### Aim of the task
Report back every line in the data that includes the string "current".
BEGIN Records provided
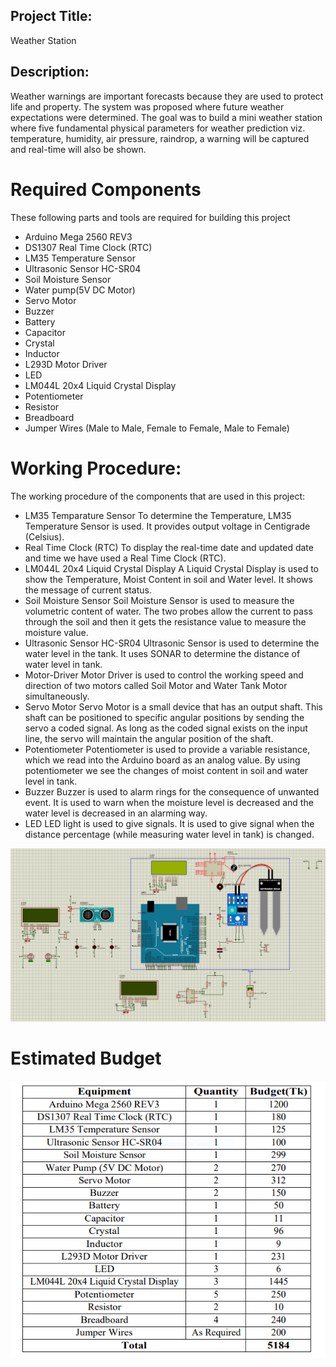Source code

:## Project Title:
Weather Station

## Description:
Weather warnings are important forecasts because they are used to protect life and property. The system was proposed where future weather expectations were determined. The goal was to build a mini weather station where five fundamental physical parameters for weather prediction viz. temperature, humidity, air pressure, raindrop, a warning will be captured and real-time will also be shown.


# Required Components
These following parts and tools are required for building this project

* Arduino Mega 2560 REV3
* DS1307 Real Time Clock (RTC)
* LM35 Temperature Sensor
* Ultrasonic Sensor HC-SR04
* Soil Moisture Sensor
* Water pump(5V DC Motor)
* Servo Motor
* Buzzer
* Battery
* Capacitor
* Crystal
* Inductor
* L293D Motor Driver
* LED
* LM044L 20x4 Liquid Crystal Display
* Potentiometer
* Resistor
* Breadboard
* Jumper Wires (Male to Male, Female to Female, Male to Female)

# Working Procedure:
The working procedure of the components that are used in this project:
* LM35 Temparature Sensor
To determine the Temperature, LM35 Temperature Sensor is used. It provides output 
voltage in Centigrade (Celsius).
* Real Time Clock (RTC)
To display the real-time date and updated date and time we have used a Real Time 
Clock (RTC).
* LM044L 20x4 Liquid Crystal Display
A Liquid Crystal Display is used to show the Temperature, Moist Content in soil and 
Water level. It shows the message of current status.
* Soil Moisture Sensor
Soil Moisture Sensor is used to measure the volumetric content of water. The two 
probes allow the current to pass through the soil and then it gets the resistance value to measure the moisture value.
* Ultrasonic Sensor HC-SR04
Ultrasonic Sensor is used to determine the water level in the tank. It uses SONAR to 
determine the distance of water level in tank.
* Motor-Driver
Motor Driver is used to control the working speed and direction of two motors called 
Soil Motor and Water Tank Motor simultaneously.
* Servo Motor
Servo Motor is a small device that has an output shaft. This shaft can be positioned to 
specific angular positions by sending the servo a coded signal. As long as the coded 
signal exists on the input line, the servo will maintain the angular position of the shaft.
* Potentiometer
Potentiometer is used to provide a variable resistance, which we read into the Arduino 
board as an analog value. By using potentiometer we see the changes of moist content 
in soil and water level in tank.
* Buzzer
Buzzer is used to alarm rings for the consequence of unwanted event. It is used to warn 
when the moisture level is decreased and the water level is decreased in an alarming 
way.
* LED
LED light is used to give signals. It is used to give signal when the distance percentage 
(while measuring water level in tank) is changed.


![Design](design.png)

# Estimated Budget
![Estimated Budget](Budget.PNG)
END Records provided
### Solution below
Water level. It shows the message of current status.
probes allow the current to pass through the soil and then it gets the resistance value to measure the moisture value.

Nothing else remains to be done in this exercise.